**ASSIGNMENT**
For the entries below, the expected answer is the line with "- *Type:* <a", the line with "parent resource. |", and every line between them, exactly as written, and nothing more.

[[ DATA PROVIDED, beginning ]]

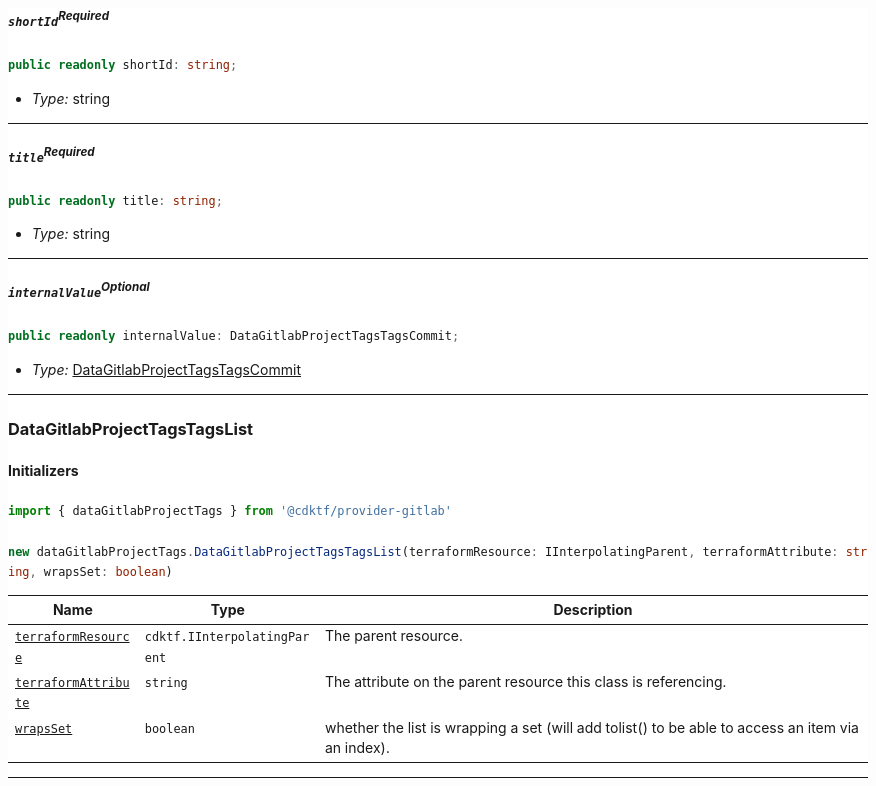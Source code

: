 
##### `shortId`<sup>Required</sup> <a name="shortId" id="@cdktf/provider-gitlab.dataGitlabProjectTags.DataGitlabProjectTagsTagsCommitOutputReference.property.shortId"></a>

```typescript
public readonly shortId: string;
```

- *Type:* string

---

##### `title`<sup>Required</sup> <a name="title" id="@cdktf/provider-gitlab.dataGitlabProjectTags.DataGitlabProjectTagsTagsCommitOutputReference.property.title"></a>

```typescript
public readonly title: string;
```

- *Type:* string

---

##### `internalValue`<sup>Optional</sup> <a name="internalValue" id="@cdktf/provider-gitlab.dataGitlabProjectTags.DataGitlabProjectTagsTagsCommitOutputReference.property.internalValue"></a>

```typescript
public readonly internalValue: DataGitlabProjectTagsTagsCommit;
```

- *Type:* <a href="#@cdktf/provider-gitlab.dataGitlabProjectTags.DataGitlabProjectTagsTagsCommit">DataGitlabProjectTagsTagsCommit</a>

---


### DataGitlabProjectTagsTagsList <a name="DataGitlabProjectTagsTagsList" id="@cdktf/provider-gitlab.dataGitlabProjectTags.DataGitlabProjectTagsTagsList"></a>

#### Initializers <a name="Initializers" id="@cdktf/provider-gitlab.dataGitlabProjectTags.DataGitlabProjectTagsTagsList.Initializer"></a>

```typescript
import { dataGitlabProjectTags } from '@cdktf/provider-gitlab'

new dataGitlabProjectTags.DataGitlabProjectTagsTagsList(terraformResource: IInterpolatingParent, terraformAttribute: string, wrapsSet: boolean)
```

| **Name** | **Type** | **Description** |
| --- | --- | --- |
| <code><a href="#@cdktf/provider-gitlab.dataGitlabProjectTags.DataGitlabProjectTagsTagsList.Initializer.parameter.terraformResource">terraformResource</a></code> | <code>cdktf.IInterpolatingParent</code> | The parent resource. |
| <code><a href="#@cdktf/provider-gitlab.dataGitlabProjectTags.DataGitlabProjectTagsTagsList.Initializer.parameter.terraformAttribute">terraformAttribute</a></code> | <code>string</code> | The attribute on the parent resource this class is referencing. |
| <code><a href="#@cdktf/provider-gitlab.dataGitlabProjectTags.DataGitlabProjectTagsTagsList.Initializer.parameter.wrapsSet">wrapsSet</a></code> | <code>boolean</code> | whether the list is wrapping a set (will add tolist() to be able to access an item via an index). |

---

[[ DATA PROVIDED, end ]]

**SOLUTION FOR THIS EXERCISE**
- *Type:* <a href="#@cdktf/provider-gitlab.dataGitlabProjectTags.DataGitlabProjectTagsTagsCommit">DataGitlabProjectTagsTagsCommit</a>

---


### DataGitlabProjectTagsTagsList <a name="DataGitlabProjectTagsTagsList" id="@cdktf/provider-gitlab.dataGitlabProjectTags.DataGitlabProjectTagsTagsList"></a>

#### Initializers <a name="Initializers" id="@cdktf/provider-gitlab.dataGitlabProjectTags.DataGitlabProjectTagsTagsList.Initializer"></a>

```typescript
import { dataGitlabProjectTags } from '@cdktf/provider-gitlab'

new dataGitlabProjectTags.DataGitlabProjectTagsTagsList(terraformResource: IInterpolatingParent, terraformAttribute: string, wrapsSet: boolean)
```

| **Name** | **Type** | **Description** |
| --- | --- | --- |
| <code><a href="#@cdktf/provider-gitlab.dataGitlabProjectTags.DataGitlabProjectTagsTagsList.Initializer.parameter.terraformResource">terraformResource</a></code> | <code>cdktf.IInterpolatingParent</code> | The parent resource. |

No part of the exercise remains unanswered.